Ojej, piramidy jak w Gizie! Żółw nie miał dobrych warunków, to pewne, ale na szczęście jeszcze jest młody i na szczęście trafił do Ciebie - osoby która chce się nim odpowiedzialnie zająć. Z pewnością jesteś na razie zagubiona ogromem nowej wiedzy, rozumiem to ale za czasem opanujemy wszytko. Poczytaj artykuły na stronie, zakładaj nowe tematy jak masz wątpliwości i podchodź spokojnie do różnych wypowiedzi. Ja tu nie pozwalam na dyskryminowanie początkujacych.
Żółwikowi zbuduj skrzynkę na terrarium. Wiosną pomyślisz o wybiegu w ogrodzie lub na balkonie. Do tego terrarium wstawisz basenik z wodą i żółw sam będzie się kapał gdy będzie potrzebował, ale na razie kąp go nawet codziennie w ciepłej wodzie by przyspieszyć wydalanie syfu którym zapewne był karmiony u tej pożal sie boże osoby co go chciała wyrzucić na śmietnik. Woda powinna być przegotowana o przyjmnej temperaturze ok 35 stopni, potem jak ochłodzi się a żółw nadal w niej będzie siedział to nic nie szkodzi, niech sobie w niej pobędzie ile chce.

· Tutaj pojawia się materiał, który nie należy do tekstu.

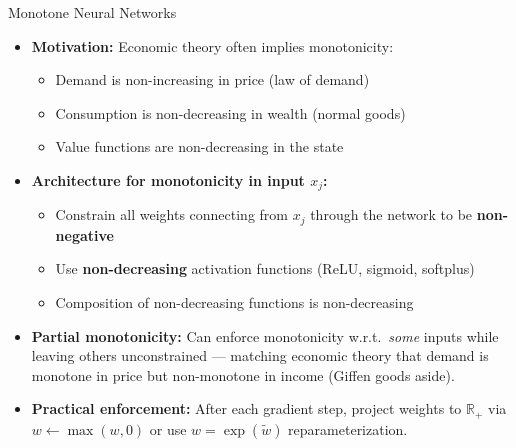 \documentclass[10pt,english,aspectratio=169]{beamer}
\begin{document}
\begin{frame}{Monotone Neural Networks}
\begin{itemize}
\item \textbf{Motivation:} Economic theory often implies monotonicity:
\begin{itemize}
\item Demand is non-increasing in price (law of demand)
\item Consumption is non-decreasing in wealth (normal goods)
\item Value functions are non-decreasing in the state
\end{itemize}

\medskip
\item \textbf{Architecture for monotonicity in input $x_j$:}
\begin{itemize}
\item Constrain all weights connecting from $x_j$ through the network to be \textbf{non-negative}
\item Use \textbf{non-decreasing} activation functions (ReLU, sigmoid, softplus)
\item Composition of non-decreasing functions is non-decreasing
\end{itemize}

\medskip
\item \textbf{Partial monotonicity:} Can enforce monotonicity w.r.t.\ \emph{some} inputs while leaving others unconstrained --- matching economic theory that demand is monotone in price but non-monotone in income (Giffen goods aside).

\medskip
\item \textbf{Practical enforcement:} After each gradient step, project weights to $\mathbb{R}_+$ via $w \leftarrow \max(w, 0)$ or use $w = \exp(\tilde{w})$ reparameterization.
\end{itemize}
\end{frame}
\end{document}
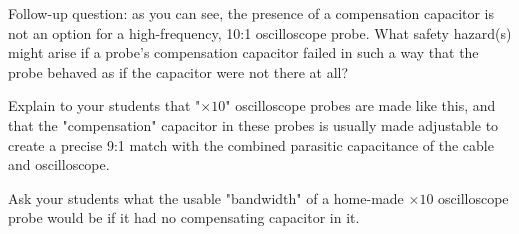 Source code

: Follow-up question: as you can see, the presence of a compensation capacitor is not an option for a high-frequency, 10:1 oscilloscope probe.  What safety hazard(s) might arise if a probe's compensation capacitor failed in such a way that the probe behaved as if the capacitor were not there at all?







Explain to your students that "$\times 10$" oscilloscope probes are made like this, and that the "compensation" capacitor in these probes is usually made adjustable to create a precise 9:1 match with the combined parasitic capacitance of the cable and oscilloscope.

Ask your students what the usable "bandwidth" of a home-made $\times 10$ oscilloscope probe would be if it had no compensating capacitor in it.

Ziemię o tej porze roku dostaniesz chyba tylko w ogrodniczym. Wez tylko tę bez nawozów sztucznych. Od razu wez też odpowiedniej wielkości ceramiczną doniczkę na kryjówkę.
A ja myślę że świat byłby lepszy gdyby każdy znalazł w nim swój kawałek i ten kawałek próbował naprawiać
To taka moja luźna dygresja o ulepszaniu świata.